A flashback shows the time he was in high school. He was an average student who could never pass the final examination. All his friends cheated and went on with their lives, but Pawan refused to cheat or lie, being a true devotee of Lord Hanuman. Eventually, he passed on his eleventh try and came to Delhi to look for work. He stayed with his father’s friend, Pandey, a strict Hindu who refused to let the followers of any other religion enter his house. Pandey’s daughter Rasika offered Pawan a job at the school she taught and fell in love with his innocent persona. But being the strict father he is, Pandey asked Pawan to build his own house before marrying his daughter. Even since then, Pawan and Rasika have been working hard to collect money. The two are bound to get married sometime next year. Everyone on the bus is impressed by his story. He and Munni reach his home where Rasika receives them in the doorway. She is glad that Pawan is helping a little girl in need but Pandey doesn’t feel the same way. He is worried about the possibility that Munni belongs to a different religion. Pawan rationalizes that she is Hindu because of her fair skin color and persuades Pandey to let her stay for a month. Munni cries every day in the memory of her parents even though Pawan and Rasika treat her like their own daughter. Since the entire family is vegetarian and Munni is accustomed to eating meat with every meal, she hardly ever finishes her food.
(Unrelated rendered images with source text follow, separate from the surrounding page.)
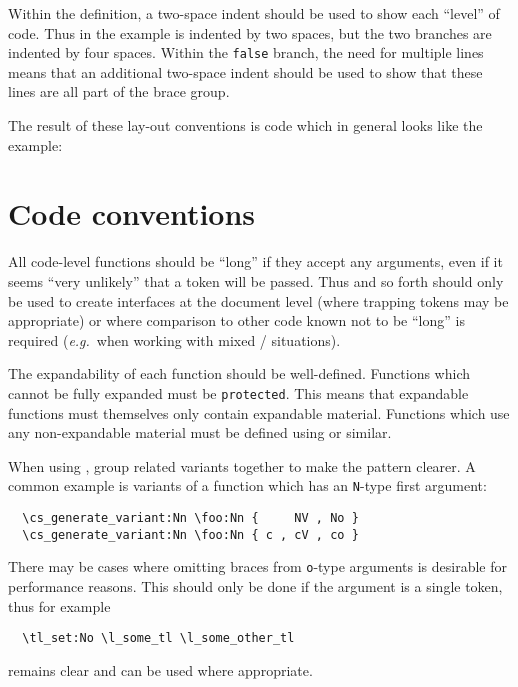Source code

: \documentclass{l3doc}
\begin{document}
Within the definition, a two-space indent should be used to show each
\enquote{level} of code. Thus in the example  is
indented by two spaces, but the two branches are indented by four
spaces. Within the \texttt{false} branch, the need for multiple lines
means that an additional two-space indent should be used to show that
these lines are all part of the brace group.

The result of these lay-out conventions is code which in general
looks like the example:

\section{Code conventions}

All code-level functions should be \enquote{long} if they accept any
arguments, even if it seems \enquote{very unlikely} that a  token
will be passed. Thus  and so forth should only be used
to create interfaces at the document level (where trapping  tokens
may be appropriate) or where comparison to other code known not to be
\enquote{long} is required (\emph{e.g.}~when working with mixed
\LaTeXe{}/ situations).

The expandability of each function should be well-defined. Functions which
cannot be fully expanded must be \texttt{protected}. This means that expandable
functions must themselves only contain expandable material. Functions which
use any non-expandable material must be defined using 
or similar.

When using , group related variants together
to make the pattern clearer. A common example is variants of a function
which has an \texttt{N}-type first argument:
\begin{verbatim}
  \cs_generate_variant:Nn \foo:Nn {     NV , No }
  \cs_generate_variant:Nn \foo:Nn { c , cV , co }
\end{verbatim}

There may be cases where omitting braces from \texttt{o}-type arguments
is desirable for performance reasons. This should only be done if the
argument is a single token, thus for example
\begin{verbatim}
  \tl_set:No \l_some_tl \l_some_other_tl
\end{verbatim}
remains clear and can be used where appropriate.
\end{document}

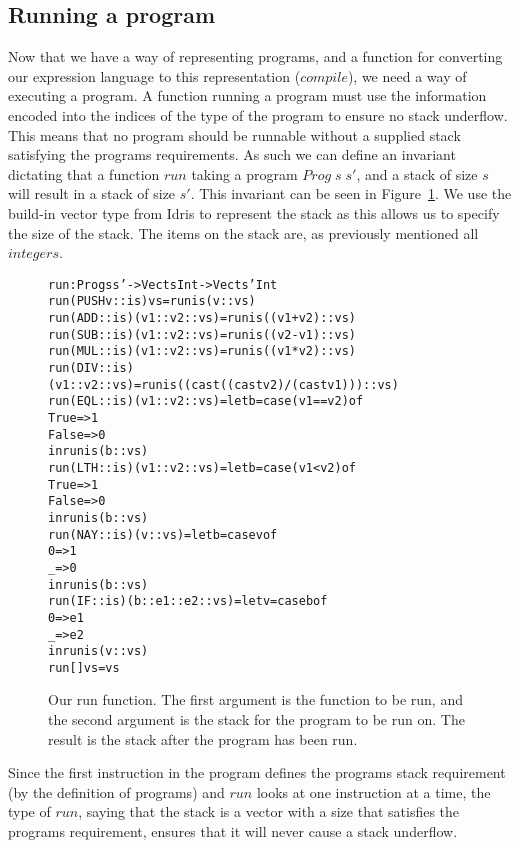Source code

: \subsection{Running a program}
\label{sec:running_a_program}
Now that we have a way of representing programs, and a function for converting our expression language to this representation ($compile$), we need a way of executing a program. A function running a program must use the information encoded into the indices of the type of the program to ensure no stack underflow. This means that no program should be runnable without a supplied stack satisfying the programs requirements. As such we can define an invariant dictating that a function $run$ taking a program $Prog\;s\;s'$, and a stack of size $s$ will result in a stack of size $s'$. This invariant can be seen in Figure~\ref{fig:run_function}. We use the build-in vector type from Idris to represent the stack as this allows us to specify the size of the stack. The items on the stack are, as previously mentioned all $integers$. 

\begin{figure}
\begin{alltt}
run : Prog s s' -> Vect s Int -> Vect s' Int
run (PUSH v :: is) vs               = run is (v :: vs)
run (ADD    :: is) (v1 :: v2 :: vs) = run is ((v1 + v2) :: vs)
run (SUB    :: is) (v1 :: v2 :: vs) = run is ((v2 - v1) :: vs)
run (MUL    :: is) (v1 :: v2 :: vs) = run is ((v1 * v2) :: vs)
run (DIV    :: is) (v1 :: v2 :: vs) = run is ((cast ((cast v2) / (cast v1))) :: vs)
run (EQL    :: is) (v1 :: v2 :: vs) = let b = case (v1 == v2) of
                                                   True  => 1
                                                   False => 0
                                              in run is (b :: vs)
run (LTH    :: is) (v1 :: v2 :: vs) = let b = case (v1 < v2) of
                                                   True  => 1
                                                   False => 0
                                              in run is (b :: vs)
run (NAY    :: is)        (v :: vs) = let b = case v of
                                                   0 => 1
                                                   _ => 0
                                              in run is (b :: vs)
run (IF     :: is)        (b :: e1 :: e2 :: vs) = let v = case b of
                                                   0 => e1
                                                   _ => e2
                                              in run is (v :: vs)
run []             vs                 = vs
\end{alltt}
\caption{Our run function. The first argument is the function to be run, and the second argument is the stack for the program to be run on. The result is the stack after the program has been run.}
\label{fig:run_function}
\end{figure}

Since the first instruction in the program defines the programs stack requirement (by the definition of programs) and $run$ looks at one instruction at a time, the type of $run$, saying that the stack is a vector with a size that satisfies the programs requirement, ensures that it will never cause a stack underflow.
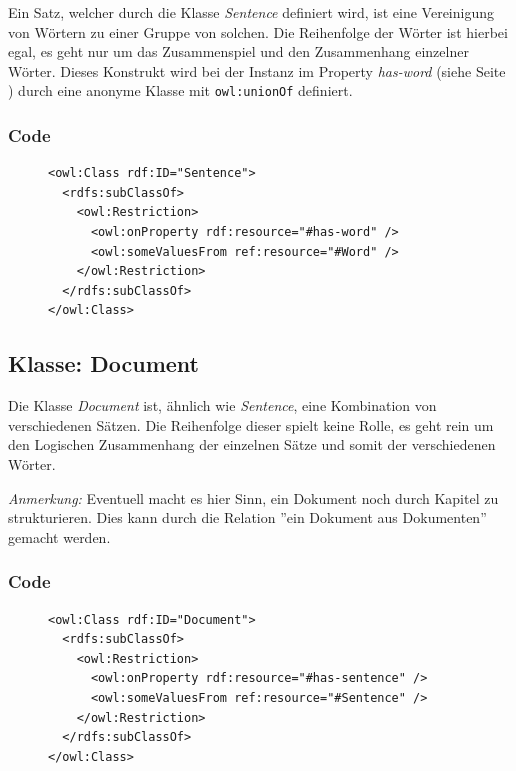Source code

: \documentclass[draft,
    11pt,
    latin1,
    a4paper,
    oneside
]{scrreprt}
\let\oldemph=\emph
\renewcommand{\emph}[1]{\index{#1}\oldemph{#1}}
\begin{document}
Ein Satz, welcher durch die Klasse \emph{Sentence} definiert wird, ist eine Vereinigung von W\"ortern zu einer Gruppe von solchen. Die Reihenfolge der W\"orter ist hierbei egal, es geht nur um das Zusammenspiel und den Zusammenhang einzelner W\"orter. Dieses Konstrukt wird bei der Instanz im Property \emph{has-word} (siehe  Seite \pageref{sec:rel_hasword}) durch eine anonyme Klasse mit \texttt{owl:unionOf} definiert.

\subsubsection{Code}  \label{sec:class_sentence_code}

\begin{figure}[H]
 \lstset{language=XML}
 \begin{lstlisting}[label=owl:sentence,caption={Die Klasse \emph{Sentence} f\"ugt einzelne W\"orter zu einem Satz zusammen}]
<owl:Class rdf:ID="Sentence">
  <rdfs:subClassOf>
    <owl:Restriction>
      <owl:onProperty rdf:resource="#has-word" />
      <owl:someValuesFrom ref:resource="#Word" />
    </owl:Restriction>
  </rdfs:subClassOf>
</owl:Class>
 \end{lstlisting}
\end{figure}

\subsection{Klasse: Document} \label{sec:class_document}

Die Klasse \emph{Document} ist, \"ahnlich wie \emph{Sentence}, eine Kombination von verschiedenen S\"atzen. Die Reihenfolge dieser spielt keine Rolle, es geht rein um den Logischen Zusammenhang der einzelnen S\"atze und somit der verschiedenen W\"orter.

\textit{Anmerkung:} Eventuell macht es hier Sinn, ein Dokument noch durch Kapitel zu strukturieren. Dies kann durch die Relation ''ein Dokument aus Dokumenten'' gemacht werden.

\subsubsection{Code}  \label{sec:class_sentence_code}

\begin{figure}[H]
 \lstset{language=XML}
 \begin{lstlisting}[label=owl:document,caption={Die Klasse \emph{Document} f\"ugt einzelne S\"atze zu einem Dokument zusammen}]
<owl:Class rdf:ID="Document">
  <rdfs:subClassOf>
    <owl:Restriction>
      <owl:onProperty rdf:resource="#has-sentence" />
      <owl:someValuesFrom ref:resource="#Sentence" />
    </owl:Restriction>
  </rdfs:subClassOf>
</owl:Class>
 \end{lstlisting}
\end{figure}
\end{document}
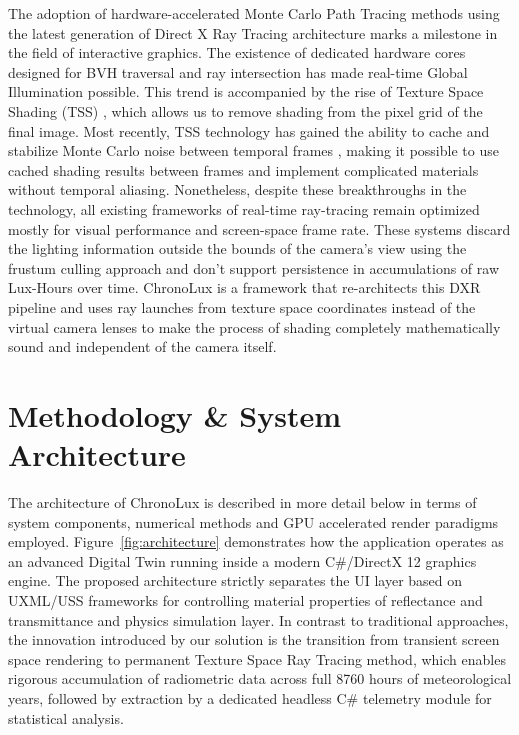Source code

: \documentclass[conference]{IEEEtran}
\begin{document}
The adoption of hardware-accelerated Monte Carlo Path Tracing methods \cite{kajiya1986rendering, veach1995optimally} using the latest generation of Direct X Ray Tracing architecture \cite{burgess2020rtx} marks a milestone in the field of interactive graphics. The existence of dedicated hardware cores designed for BVH traversal and ray intersection has made real-time Global Illumination possible. This trend is accompanied by the rise of Texture Space Shading (TSS) \cite{hasselgren2016texture}, which allows us to remove shading from the pixel grid of the final image. Most recently, TSS technology has gained the ability to cache and stabilize Monte Carlo noise between temporal frames \cite{smith2024texture}, making it possible to use cached shading results between frames and implement complicated materials without temporal aliasing. Nonetheless, despite these breakthroughs in the technology, all existing frameworks of real-time ray-tracing remain optimized mostly for visual performance and screen-space frame rate. These systems discard the lighting information outside the bounds of the camera's view using the frustum culling approach and don't support persistence in accumulations of raw Lux-Hours over time. ChronoLux is a framework that re-architects this DXR pipeline and uses ray launches from texture space coordinates instead of the virtual camera lenses to make the process of shading completely mathematically sound and independent of the camera itself.

\section{Methodology \& System Architecture}

The architecture of ChronoLux is described in more detail below in terms of system components, numerical methods and GPU accelerated render paradigms employed. Figure~\ref{fig:architecture} demonstrates how the application operates as an advanced Digital Twin running inside a modern C\#/DirectX 12 graphics engine. The proposed architecture strictly separates the UI layer based on UXML/USS frameworks for controlling material properties of reflectance and transmittance and physics simulation layer. In contrast to traditional approaches, the innovation introduced by our solution is the transition from transient screen space rendering to permanent Texture Space Ray Tracing method, which enables rigorous accumulation of radiometric data across full 8760 hours of meteorological years, followed by extraction by a dedicated headless C\# telemetry module for statistical analysis.
\end{document}
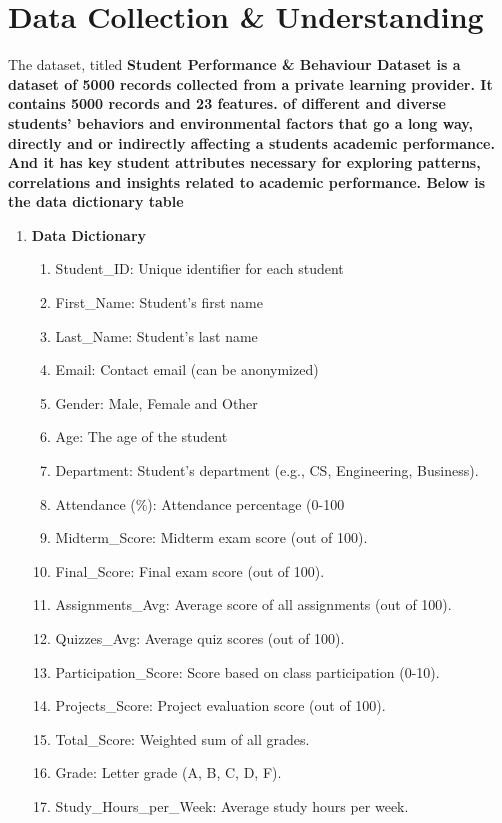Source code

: \pagestyle{fancy}
\section{Data Collection \& Understanding}%
The dataset, titled \bfseries{Student Performance \& Behaviour Dataset} is a dataset of 5000 records collected from a private learning provider. It contains 5000 records and 23 features.  \cite{StudentPerformanceBehavior} of different and diverse students' behaviors and environmental factors that go a long way, directly and or indirectly affecting a students academic performance. And it has key student attributes necessary for exploring patterns, correlations and insights related to academic performance. Below is the data dictionary table 

\begin{enumerate}
	\item \textbf{Data Dictionary}
	\begin{enumerate}
		\item Student\_ID: Unique identifier for each student
		\item First\_Name: Student's first name 
		\item Last\_Name: Student's last name 
		\item Email: Contact email (can be anonymized)
		\item Gender: Male, Female and Other
		\item Age: The age of the student
		\item Department: Student's department (e.g., CS, Engineering, Business).
		\item Attendance (\%): Attendance percentage (0-100%
		\item Midterm\_Score: Midterm exam score (out of 100).
		\item Final\_Score: Final exam score (out of 100).
		\item Assignments\_Avg: Average score of all assignments (out of 100).
		\item Quizzes\_Avg: Average quiz scores (out of 100).
		\item Participation\_Score: Score based on class participation (0-10).
		\item Projects\_Score: Project evaluation score (out of 100).
		\item Total\_Score: Weighted sum of all grades.
		\item Grade: Letter grade (A, B, C, D, F).
		\item Study\_Hours\_per\_Week: Average study hours per week.

\end{enumerate}
\end{enumerate}
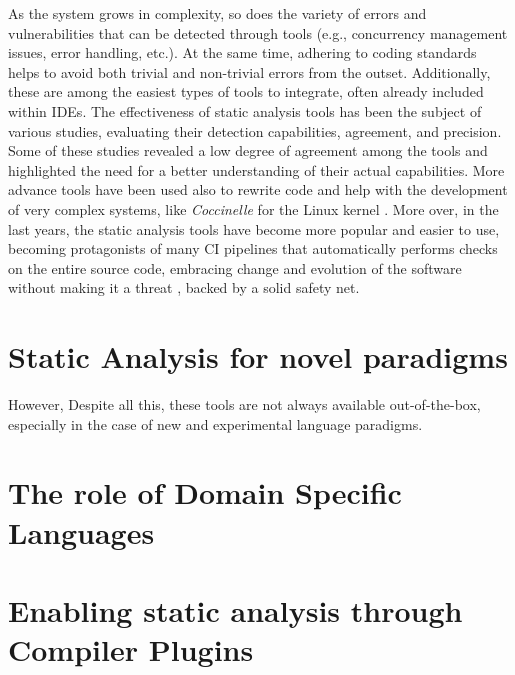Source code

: \documentclass[12pt,a4paper,openright,twoside]{book}
\begin{document}
As the system grows in complexity, so does the variety of errors and
vulnerabilities that can be detected through tools (e.g., concurrency management
issues, error handling, etc.). At the same time, adhering to coding standards
helps to avoid both trivial and non-trivial errors from the outset.
Additionally, these are among the easiest types of tools to integrate, often
already included within \acp{IDE}.
%
The effectiveness of static analysis tools has been the subject of various
studies,  \cite{DBLP:journals/jss/LenarduzziPSLP23} evaluating their detection
capabilities, agreement, and precision. Some of these studies revealed a low
degree of agreement among the tools and highlighted the need for a better
understanding of their actual capabilities. More advance tools have been used
also to rewrite code and help with the development of very complex systems,
like \emph{Coccinelle} for the Linux kernel
\cite{DBLP:conf/eurosys/PadioleauLHM08}\cite{DBLP:conf/usenix/LawallM18}.
%
More over, in the last years, the static analysis tools have become more popular
and easier to use, becoming protagonists of many \ac{CI} pipelines
\cite{DBLP:conf/msr/ZampettiSOCP17} that automatically performs checks on the
entire source code, embracing change and evolution of the software without
making it a threat \cite{DBLP:books/daglib/0015650}, backed by a solid safety
net. 

\section{Static Analysis for novel paradigms}
However, 
Despite all this, these tools are not always available out-of-the-box, especially in the case of new and experimental language paradigms.


\section{The role of Domain Specific Languages}


\section{Enabling static analysis through Compiler Plugins}
\end{document}
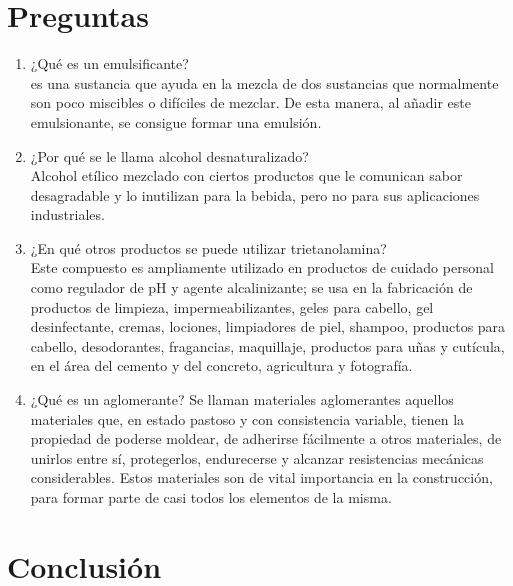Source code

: \documentclass[12pt]{article}
\begin{document}
\section{Preguntas}
\begin{enumerate}
	\item ¿Qué es un emulsificante?\\
	es una sustancia que ayuda en la mezcla de dos sustancias que normalmente son poco miscibles o difíciles de mezclar. De esta manera, al añadir este emulsionante, se consigue formar una emulsión.
	\item ¿Por qué se le llama alcohol desnaturalizado?\\
	Alcohol etílico mezclado con ciertos productos que le comunican sabor desagradable y lo inutilizan para la bebida, pero no para sus aplicaciones industriales.
	\item ¿En qué otros productos se puede utilizar trietanolamina?\\
	Este compuesto es ampliamente utilizado en productos de cuidado personal como regulador de pH y agente alcalinizante; se usa en la fabricación de productos de limpieza, impermeabilizantes, geles para cabello, gel desinfectante, cremas, lociones, limpiadores de piel, shampoo, productos para cabello, desodorantes, fragancias, maquillaje, productos para uñas y cutícula, en el área del cemento y del concreto, agricultura y fotografía.
	\item ¿Qué es un aglomerante?
	Se llaman materiales aglomerantes aquellos materiales que, en estado pastoso y con consistencia variable, tienen la propiedad de poderse moldear, de adherirse fácilmente a otros materiales, de unirlos entre sí, protegerlos, endurecerse y alcanzar resistencias mecánicas considerables. Estos materiales son de vital importancia en la construcción, para formar parte de casi todos los elementos de la misma.
	
\end{enumerate}
\section{Conclusión}
\end{document}
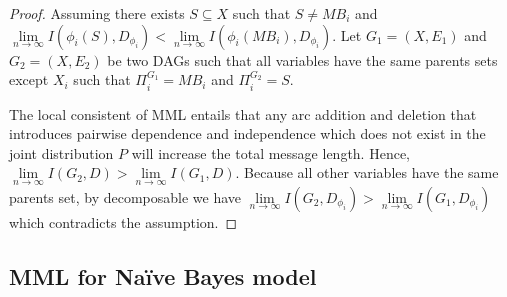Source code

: \begin{proof}
Assuming there exists $S \subseteq X$ such that $S \neq MB_i$ and $\lim\limits_{n\rightarrow \infty}I(\phi_i(S), D_{\phi_i}) < \lim\limits_{n\rightarrow \infty}I(\phi_i(MB_i), D_{\phi_i})$. Let $G_1=(X,E_1)$ and $G_2=(X,E_2)$ be two DAGs such that all variables have the same parents sets except $X_i$ such that $\Pi_i^{G_1} = MB_i$ and $\Pi_i^{G_2} = S$. 

The local consistent of MML entails that any arc addition and deletion that introduces pairwise dependence and independence which does not exist in the joint distribution $P$ will increase the total message length. Hence, $\lim\limits_{n\rightarrow \infty}I(G_2, D) > \lim\limits_{n\rightarrow \infty}I(G_1, D)$. Because all other variables have the same parents set, by decomposable we have $\lim\limits_{n\rightarrow \infty}I(G_2, D_{\phi_i}) > \lim\limits_{n\rightarrow \infty}I(G_1, D_{\phi_i})$ which contradicts the assumption. \qedwhite
\end{proof}


\subsection{MML for Na\"ive Bayes model}

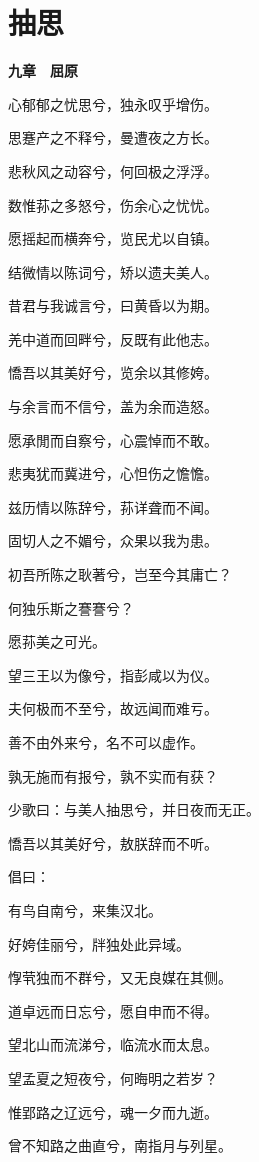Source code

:\documentclass[12pt,a4paper]{ctexbook}
\begin{document}
\section{抽思}
\textbf{九章　屈原}\par\vspace{0.5em}
心郁郁之忧思兮，独永叹乎增伤。\par
思蹇产之不释兮，曼遭夜之方长。\par
悲秋风之动容兮，何回极之浮浮。\par
数惟荪之多怒兮，伤余心之忧忧。\par
愿摇起而横奔兮，览民尤以自镇。\par
结微情以陈词兮，矫以遗夫美人。\par
昔君与我诚言兮，曰黄昏以为期。\par
羌中道而回畔兮，反既有此他志。\par
憍吾以其美好兮，览余以其修姱。\par
与余言而不信兮，盖为余而造怒。\par
愿承閒而自察兮，心震悼而不敢。\par
悲夷犹而冀进兮，心怛伤之憺憺。\par
兹历情以陈辞兮，荪详聋而不闻。\par
固切人之不媚兮，众果以我为患。\par
初吾所陈之耿著兮，岂至今其庸亡？\par
何独乐斯之謇謇兮？\par
愿荪美之可光。\par
望三王以为像兮，指彭咸以为仪。\par
夫何极而不至兮，故远闻而难亏。\par
善不由外来兮，名不可以虚作。\par
孰无施而有报兮，孰不实而有获？\par
少歌曰：与美人抽思兮，并日夜而无正。\par
憍吾以其美好兮，敖朕辞而不听。\par
倡曰：\par
有鸟自南兮，来集汉北。\par
好姱佳丽兮，牉独处此异域。\par
惸茕独而不群兮，又无良媒在其侧。\par
道卓远而日忘兮，愿自申而不得。\par
望北山而流涕兮，临流水而太息。\par
望孟夏之短夜兮，何晦明之若岁？\par
惟郢路之辽远兮，魂一夕而九逝。\par
曾不知路之曲直兮，南指月与列星。\par
\end{document}
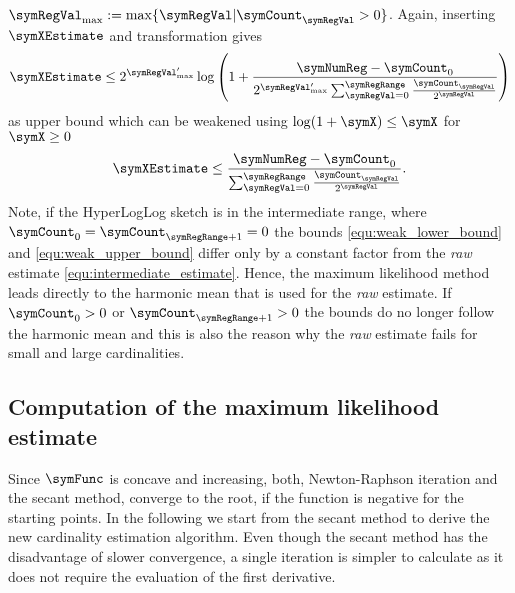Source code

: \documentclass[a4paper]{scrartcl}
\begin{document}
$\symRegVal_\text{max} := \max\lbrace \symRegVal\vert\symCount_\symRegVal>0\rbrace$.
Again, inserting $\symXEstimate$ and transformation gives
\begin{equation}
\label{equ:strong_upper_bound}
\symXEstimate
\leq
2^{\symRegVal'_\text{max}}
\log\left(
1+
\frac{\symNumReg-\symCount_0}
{
2^{\symRegVal'_\text{max}}
\sum_{\symRegVal=0}^{\symRegRange}
\frac{\symCount_\symRegVal}{2^\symRegVal}
}
\right)
\end{equation}
as upper bound which can be weakened using $\log(1+\symX)\leq \symX$ for $\symX\geq 0$
\begin{equation}
\label{equ:weak_upper_bound}
\symXEstimate
\leq
\frac{\symNumReg-\symCount_0}
{\sum_{\symRegVal=0}^{\symRegRange}
\frac{\symCount_\symRegVal}{2^\symRegVal}}.
\end{equation}
Note, if the HyperLogLog sketch is in the intermediate range, where $\symCount_0=\symCount_{\symRegRange+1}=0$ the bounds \eqref{equ:weak_lower_bound} and \eqref{equ:weak_upper_bound} differ only by a constant factor from the \emph{raw} estimate \eqref{equ:intermediate_estimate}. Hence, the maximum likelihood method leads directly to the harmonic mean that is used for the \emph{raw} estimate. If $\symCount_0>0$ or $\symCount_{\symRegRange+1}>0$ the bounds do no longer follow the harmonic mean and this is also the reason why the \emph{raw} estimate fails for small and large cardinalities.

\subsection{Computation of the maximum likelihood estimate}
Since $\symFunc$ is concave and increasing, both, Newton-Raphson iteration and the secant method, converge to the root, if the function is negative for the starting points. In the following we start from the secant method to derive the new cardinality estimation algorithm. Even though the secant method has the disadvantage of slower convergence, a single iteration is simpler to calculate as it does not require the evaluation of the first derivative.
\end{document}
One day, Pawan and Rasika find her in a Muslim neighbor’s home devouring home-cooked chicken. Pawan brings her to a restaurant that evening and lets her eat whatever she likes, even though eating meat is against his religion. Munni is very fond of the glittery bangles they sell on the street side. One day while walking down a market, she innocently picks up a pack of bangles before being stopped by the vendor. Pawan makes her return it and takes her to the temple to apologize to God for stealing. As he teaches her to join her hands, Munni sneaks into a Mosque nearby. Pawan is hesitant to follow her inside but he does it anyway. To his utter surprise, he sees her reading the Quran in front of a shrine. For a few minutes, he feels like she betrayed him because he would have never befriended a Muslim.But Rasika makes him realize that she is a human before being Muslim. She hates that her father discriminates against people because of their religion and wants Pawan to be different. Pawan understands and runs into the Mosque to get Munni but by now, she has already left. As he nervously looks for her, she runs to him and hugs him tightly. At that moment, he accepts her entirely, overcoming his irrational fear of going against his religion.
That night is a cricket match against Pakistan and India. The entire family watches it on TV, cheering for India, except Munni who cheers when Pakistan scores. When the Pakistani team wins the game, she dances and kisses their flag through TV. Pawan approaches her and asks her if she is from Pakistan. After weeks of shaking her head to every Indian city, Munni finally nods yes. Pandey is furious. Being a Muslim was bad enough but since the girl is from Pakistan, he can no longer allow her to stay at their home. Pawan promises to hand her to the Pakistani embassy the next day. However, the embassy worker cannot allow her a visa without a passport. In Munni’s case, they don’t even know her real name so a visa allotment is impossible. Moreover, a riot takes place in front of the embassy that closes all visa processing for a month. As the last resort, Pawan takes her to a travel agent at Pandey’s suggestion. The agent promises to take the little girl to the other side of the border and asks for one lakh rupees. Pawan and Rakisa give up the funds they had collected for their house to help Munni. The next day, Pawan reluctantly brings Munni to the travel agent’s office and leaves after a tearful farewell. On his way home, he notices a street vendor selling glittery bangles. He remembers that Munni liked them and buys one for her. However, on returning to the travel agent’s office, he finds out that he has been cheated. The agent has taken the little girl to a brothel and is about to sell her into prostitution. The otherwise composed Pawan loses his temper at the sight of the agent counting bills that he made from Munni. He throws the man out of the window and brings Munni home again.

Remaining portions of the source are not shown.